URL: /rules/integrity/cloaking

---
title: "Cloaking / UA-Gated Content"
description: "Detects pages that serve different content to Googlebot than to a normal visitor"
---

Detects pages that serve materially different content to a **Googlebot** user-agent than to a normal visitor (UA cloaking), or that change their response when a URL query token is added (token-gating). Both are classic ways an injected SEO-spam or phishing payload hides from the site owner while still ranking — you see a clean page, the search engine (or a tokened link) sees the payload.

| | |
|---|---|
| **Rule ID** | `integrity/cloaking` |
| **Category** | [Site Integrity](/rules/integrity) |
| **Scope** | Site-wide |
| **Severity** | error |
| **Weight** | 7/10 |

## How it works

This rule reads the results of an **opt-in differential probe**. After the crawl, squirrelscan picks a small, capped set of **suspicious** paths — pages that are *orphaned* (no inbound internal links and absent from the sitemap) or *recently modified* (sitemap `lastmod` within a recent window) — and re-fetches each one:

1. with the **default** (normal-visitor) user-agent — the baseline,
2. with a **Googlebot** user-agent, and
3. optionally once more with an appended query token.
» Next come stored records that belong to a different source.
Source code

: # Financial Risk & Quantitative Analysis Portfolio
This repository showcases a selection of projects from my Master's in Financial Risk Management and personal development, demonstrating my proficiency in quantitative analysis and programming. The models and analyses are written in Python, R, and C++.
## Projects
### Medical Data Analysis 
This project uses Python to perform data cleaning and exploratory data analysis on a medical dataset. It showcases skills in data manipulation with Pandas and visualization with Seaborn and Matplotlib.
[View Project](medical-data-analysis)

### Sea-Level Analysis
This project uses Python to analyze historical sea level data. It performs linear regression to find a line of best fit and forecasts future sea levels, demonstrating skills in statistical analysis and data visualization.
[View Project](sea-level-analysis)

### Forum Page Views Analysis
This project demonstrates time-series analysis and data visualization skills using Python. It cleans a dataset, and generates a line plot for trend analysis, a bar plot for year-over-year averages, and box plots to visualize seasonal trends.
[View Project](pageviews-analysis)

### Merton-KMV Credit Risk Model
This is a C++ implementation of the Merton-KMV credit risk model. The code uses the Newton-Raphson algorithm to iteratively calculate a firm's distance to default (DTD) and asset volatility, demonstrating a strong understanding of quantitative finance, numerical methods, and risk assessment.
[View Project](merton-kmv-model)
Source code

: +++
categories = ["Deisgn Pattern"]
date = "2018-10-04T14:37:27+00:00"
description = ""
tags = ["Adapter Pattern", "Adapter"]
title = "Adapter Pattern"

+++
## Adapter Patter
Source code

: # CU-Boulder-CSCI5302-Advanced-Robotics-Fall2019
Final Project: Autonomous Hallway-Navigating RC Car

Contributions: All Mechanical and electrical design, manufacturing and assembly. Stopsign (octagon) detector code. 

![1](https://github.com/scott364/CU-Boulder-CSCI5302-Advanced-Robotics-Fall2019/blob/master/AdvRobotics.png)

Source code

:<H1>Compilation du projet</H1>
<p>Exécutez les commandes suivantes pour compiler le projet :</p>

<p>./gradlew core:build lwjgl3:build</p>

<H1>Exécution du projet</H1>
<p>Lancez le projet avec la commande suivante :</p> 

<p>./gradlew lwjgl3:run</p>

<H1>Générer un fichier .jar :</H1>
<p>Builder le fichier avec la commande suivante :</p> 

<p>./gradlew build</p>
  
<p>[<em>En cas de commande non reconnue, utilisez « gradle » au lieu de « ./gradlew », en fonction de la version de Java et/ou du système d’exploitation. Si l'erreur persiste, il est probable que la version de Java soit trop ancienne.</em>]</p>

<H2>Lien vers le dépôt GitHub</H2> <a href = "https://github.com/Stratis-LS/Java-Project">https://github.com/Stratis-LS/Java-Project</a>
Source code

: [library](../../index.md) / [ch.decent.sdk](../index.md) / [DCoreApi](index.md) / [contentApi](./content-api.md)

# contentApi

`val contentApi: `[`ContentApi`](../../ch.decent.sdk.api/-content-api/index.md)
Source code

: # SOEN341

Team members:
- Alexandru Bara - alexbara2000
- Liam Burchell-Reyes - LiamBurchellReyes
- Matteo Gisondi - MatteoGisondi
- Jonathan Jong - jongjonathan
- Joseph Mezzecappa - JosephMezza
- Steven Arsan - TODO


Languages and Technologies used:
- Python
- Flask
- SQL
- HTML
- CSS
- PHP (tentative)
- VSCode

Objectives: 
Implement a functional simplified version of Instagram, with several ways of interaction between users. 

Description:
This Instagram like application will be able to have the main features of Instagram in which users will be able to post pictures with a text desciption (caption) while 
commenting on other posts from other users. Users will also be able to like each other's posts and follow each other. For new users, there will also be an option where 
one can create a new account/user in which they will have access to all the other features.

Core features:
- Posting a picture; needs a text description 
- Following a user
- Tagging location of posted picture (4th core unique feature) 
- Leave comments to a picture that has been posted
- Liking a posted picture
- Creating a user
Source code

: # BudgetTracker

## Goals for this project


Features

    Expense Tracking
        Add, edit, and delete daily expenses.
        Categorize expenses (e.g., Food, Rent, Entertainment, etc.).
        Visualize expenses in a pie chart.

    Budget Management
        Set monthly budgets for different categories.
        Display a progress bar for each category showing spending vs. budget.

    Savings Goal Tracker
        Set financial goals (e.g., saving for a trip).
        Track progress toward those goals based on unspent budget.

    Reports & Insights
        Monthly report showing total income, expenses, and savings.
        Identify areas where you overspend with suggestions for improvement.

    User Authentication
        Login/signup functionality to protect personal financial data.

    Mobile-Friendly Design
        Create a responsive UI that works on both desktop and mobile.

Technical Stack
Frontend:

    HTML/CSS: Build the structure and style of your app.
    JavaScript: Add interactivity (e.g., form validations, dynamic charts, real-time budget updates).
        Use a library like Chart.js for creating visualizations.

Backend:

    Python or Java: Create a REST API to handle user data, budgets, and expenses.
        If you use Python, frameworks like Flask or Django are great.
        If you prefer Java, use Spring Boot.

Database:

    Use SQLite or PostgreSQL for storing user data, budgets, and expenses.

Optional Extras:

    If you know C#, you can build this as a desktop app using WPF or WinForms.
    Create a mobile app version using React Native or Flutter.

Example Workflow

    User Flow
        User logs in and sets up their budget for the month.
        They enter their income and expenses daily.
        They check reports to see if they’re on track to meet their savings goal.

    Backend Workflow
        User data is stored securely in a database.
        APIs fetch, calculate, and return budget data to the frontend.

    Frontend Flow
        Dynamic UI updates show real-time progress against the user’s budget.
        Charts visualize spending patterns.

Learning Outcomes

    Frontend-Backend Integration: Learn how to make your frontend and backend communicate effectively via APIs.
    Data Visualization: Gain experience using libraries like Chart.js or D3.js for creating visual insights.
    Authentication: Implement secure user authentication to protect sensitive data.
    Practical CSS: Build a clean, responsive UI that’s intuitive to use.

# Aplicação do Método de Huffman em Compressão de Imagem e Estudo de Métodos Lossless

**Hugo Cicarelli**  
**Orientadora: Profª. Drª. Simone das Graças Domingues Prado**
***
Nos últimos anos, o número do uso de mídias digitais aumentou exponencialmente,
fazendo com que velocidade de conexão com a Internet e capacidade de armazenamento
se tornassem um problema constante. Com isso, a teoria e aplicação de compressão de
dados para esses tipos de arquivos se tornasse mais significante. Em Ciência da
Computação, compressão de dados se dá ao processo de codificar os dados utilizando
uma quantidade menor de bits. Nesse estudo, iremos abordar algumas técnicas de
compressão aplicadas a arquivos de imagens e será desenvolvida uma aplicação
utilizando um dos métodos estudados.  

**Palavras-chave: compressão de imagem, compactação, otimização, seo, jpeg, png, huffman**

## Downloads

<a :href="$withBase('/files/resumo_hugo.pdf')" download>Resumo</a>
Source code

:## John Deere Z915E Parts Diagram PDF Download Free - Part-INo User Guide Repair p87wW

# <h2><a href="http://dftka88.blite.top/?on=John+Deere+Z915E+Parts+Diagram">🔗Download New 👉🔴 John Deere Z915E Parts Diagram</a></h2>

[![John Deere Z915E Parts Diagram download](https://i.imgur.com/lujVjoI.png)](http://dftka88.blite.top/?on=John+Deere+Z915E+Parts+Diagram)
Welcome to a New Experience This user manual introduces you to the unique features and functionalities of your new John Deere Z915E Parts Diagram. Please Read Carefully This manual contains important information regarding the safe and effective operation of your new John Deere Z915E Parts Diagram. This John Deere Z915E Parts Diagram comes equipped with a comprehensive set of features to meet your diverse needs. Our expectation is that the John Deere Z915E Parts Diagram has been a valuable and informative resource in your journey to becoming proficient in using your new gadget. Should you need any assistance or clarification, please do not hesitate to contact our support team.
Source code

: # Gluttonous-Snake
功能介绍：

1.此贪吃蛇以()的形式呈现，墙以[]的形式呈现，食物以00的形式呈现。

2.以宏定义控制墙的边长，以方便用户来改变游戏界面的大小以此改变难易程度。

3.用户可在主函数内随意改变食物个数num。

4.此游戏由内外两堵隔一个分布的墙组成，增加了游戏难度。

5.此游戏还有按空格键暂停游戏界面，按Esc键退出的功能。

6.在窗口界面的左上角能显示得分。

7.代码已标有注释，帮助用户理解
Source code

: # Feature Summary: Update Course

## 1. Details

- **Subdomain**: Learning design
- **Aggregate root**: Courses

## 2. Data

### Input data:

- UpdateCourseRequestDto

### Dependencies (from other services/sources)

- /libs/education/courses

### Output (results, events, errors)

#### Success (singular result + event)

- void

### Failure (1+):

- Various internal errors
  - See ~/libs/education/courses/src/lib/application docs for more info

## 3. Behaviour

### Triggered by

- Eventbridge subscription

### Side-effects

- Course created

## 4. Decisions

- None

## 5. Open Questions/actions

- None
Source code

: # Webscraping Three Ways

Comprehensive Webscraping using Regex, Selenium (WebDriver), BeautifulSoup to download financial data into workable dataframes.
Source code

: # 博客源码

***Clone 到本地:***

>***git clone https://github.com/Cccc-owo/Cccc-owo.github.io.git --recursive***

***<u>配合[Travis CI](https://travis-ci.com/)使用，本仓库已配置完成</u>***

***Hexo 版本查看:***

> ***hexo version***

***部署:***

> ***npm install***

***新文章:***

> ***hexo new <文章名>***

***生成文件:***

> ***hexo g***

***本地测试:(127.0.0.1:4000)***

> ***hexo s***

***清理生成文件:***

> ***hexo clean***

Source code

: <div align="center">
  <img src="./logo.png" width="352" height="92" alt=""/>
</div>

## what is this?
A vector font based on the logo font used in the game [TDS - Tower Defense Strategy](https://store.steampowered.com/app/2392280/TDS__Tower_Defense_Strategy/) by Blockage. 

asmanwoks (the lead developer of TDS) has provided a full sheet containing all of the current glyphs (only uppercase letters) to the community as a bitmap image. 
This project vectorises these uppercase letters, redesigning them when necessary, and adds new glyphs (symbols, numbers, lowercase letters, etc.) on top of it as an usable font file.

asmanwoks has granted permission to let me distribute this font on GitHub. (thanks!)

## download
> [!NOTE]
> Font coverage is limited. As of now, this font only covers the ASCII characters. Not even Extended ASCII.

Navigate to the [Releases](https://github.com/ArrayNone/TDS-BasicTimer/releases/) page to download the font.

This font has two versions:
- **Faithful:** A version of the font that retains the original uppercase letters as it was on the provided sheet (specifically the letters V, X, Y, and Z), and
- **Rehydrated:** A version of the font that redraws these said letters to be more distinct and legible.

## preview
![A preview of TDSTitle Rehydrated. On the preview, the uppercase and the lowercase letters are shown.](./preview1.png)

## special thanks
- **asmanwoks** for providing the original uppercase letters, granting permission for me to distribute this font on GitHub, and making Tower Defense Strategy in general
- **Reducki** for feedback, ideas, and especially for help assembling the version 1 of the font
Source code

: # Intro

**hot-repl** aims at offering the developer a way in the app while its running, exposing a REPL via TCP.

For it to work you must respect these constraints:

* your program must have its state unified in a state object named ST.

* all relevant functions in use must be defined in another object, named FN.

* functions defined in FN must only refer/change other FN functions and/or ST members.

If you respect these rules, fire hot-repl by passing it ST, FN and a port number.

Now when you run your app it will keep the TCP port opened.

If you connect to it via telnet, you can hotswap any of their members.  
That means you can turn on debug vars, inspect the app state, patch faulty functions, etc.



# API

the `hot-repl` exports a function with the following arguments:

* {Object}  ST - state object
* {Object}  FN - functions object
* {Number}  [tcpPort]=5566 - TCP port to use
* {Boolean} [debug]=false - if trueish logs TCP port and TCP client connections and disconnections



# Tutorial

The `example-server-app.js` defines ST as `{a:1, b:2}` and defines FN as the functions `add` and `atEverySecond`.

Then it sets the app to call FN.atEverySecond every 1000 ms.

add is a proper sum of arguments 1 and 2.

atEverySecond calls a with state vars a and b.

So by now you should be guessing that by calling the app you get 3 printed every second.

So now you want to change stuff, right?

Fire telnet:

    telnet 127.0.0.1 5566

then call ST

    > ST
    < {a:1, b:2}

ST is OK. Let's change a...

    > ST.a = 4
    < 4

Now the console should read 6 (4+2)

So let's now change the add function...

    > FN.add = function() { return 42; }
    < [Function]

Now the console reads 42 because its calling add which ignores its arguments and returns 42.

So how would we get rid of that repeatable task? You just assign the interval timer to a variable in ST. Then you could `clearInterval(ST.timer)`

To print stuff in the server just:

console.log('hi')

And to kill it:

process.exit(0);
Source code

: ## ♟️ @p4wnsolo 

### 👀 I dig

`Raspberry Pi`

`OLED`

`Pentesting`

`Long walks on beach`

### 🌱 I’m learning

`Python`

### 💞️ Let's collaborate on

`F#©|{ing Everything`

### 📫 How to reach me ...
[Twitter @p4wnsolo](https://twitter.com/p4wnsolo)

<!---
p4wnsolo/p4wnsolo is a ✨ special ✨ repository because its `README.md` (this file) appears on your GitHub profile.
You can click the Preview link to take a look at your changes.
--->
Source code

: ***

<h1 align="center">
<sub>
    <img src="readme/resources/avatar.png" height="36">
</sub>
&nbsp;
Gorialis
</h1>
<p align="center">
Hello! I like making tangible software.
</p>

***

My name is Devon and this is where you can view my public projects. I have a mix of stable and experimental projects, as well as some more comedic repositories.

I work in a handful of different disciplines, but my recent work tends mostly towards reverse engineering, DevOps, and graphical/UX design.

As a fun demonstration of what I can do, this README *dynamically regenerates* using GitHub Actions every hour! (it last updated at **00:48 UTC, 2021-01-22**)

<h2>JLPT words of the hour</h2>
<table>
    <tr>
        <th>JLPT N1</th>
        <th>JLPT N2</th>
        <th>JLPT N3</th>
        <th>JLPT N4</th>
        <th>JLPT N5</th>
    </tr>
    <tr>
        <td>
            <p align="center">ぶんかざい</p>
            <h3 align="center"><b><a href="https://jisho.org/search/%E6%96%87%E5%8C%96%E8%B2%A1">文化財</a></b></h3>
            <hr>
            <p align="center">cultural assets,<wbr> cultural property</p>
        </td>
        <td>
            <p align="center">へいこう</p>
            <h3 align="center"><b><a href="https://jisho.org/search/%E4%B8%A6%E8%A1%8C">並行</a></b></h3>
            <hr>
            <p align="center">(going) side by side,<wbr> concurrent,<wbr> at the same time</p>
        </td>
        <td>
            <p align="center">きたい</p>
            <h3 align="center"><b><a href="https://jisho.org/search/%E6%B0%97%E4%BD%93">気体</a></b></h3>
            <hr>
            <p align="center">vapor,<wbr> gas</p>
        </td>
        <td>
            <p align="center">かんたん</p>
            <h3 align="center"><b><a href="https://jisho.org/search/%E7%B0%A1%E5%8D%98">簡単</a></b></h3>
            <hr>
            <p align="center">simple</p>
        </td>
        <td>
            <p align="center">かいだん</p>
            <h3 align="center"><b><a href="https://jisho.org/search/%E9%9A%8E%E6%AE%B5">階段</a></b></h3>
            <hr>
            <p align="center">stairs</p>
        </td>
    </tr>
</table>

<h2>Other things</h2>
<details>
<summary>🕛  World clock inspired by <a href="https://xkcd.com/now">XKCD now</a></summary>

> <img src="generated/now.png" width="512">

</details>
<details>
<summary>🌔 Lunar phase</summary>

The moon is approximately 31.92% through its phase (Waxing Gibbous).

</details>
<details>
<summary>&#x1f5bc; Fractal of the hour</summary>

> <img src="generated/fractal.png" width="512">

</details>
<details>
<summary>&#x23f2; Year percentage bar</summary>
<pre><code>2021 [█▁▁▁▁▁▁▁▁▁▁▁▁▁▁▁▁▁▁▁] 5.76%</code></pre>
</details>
It then compares the responses by HTTP status and visible-text similarity:

- **UA cloaking** (→ failure): the Googlebot response materially diverges from the baseline — for example the normal visitor gets a `403`/`404` while Googlebot gets a `200`, or the visible text barely overlaps.
- **Token-gating** (→ warning): the response changes materially when a query token is appended, suggesting content gated behind a URL parameter.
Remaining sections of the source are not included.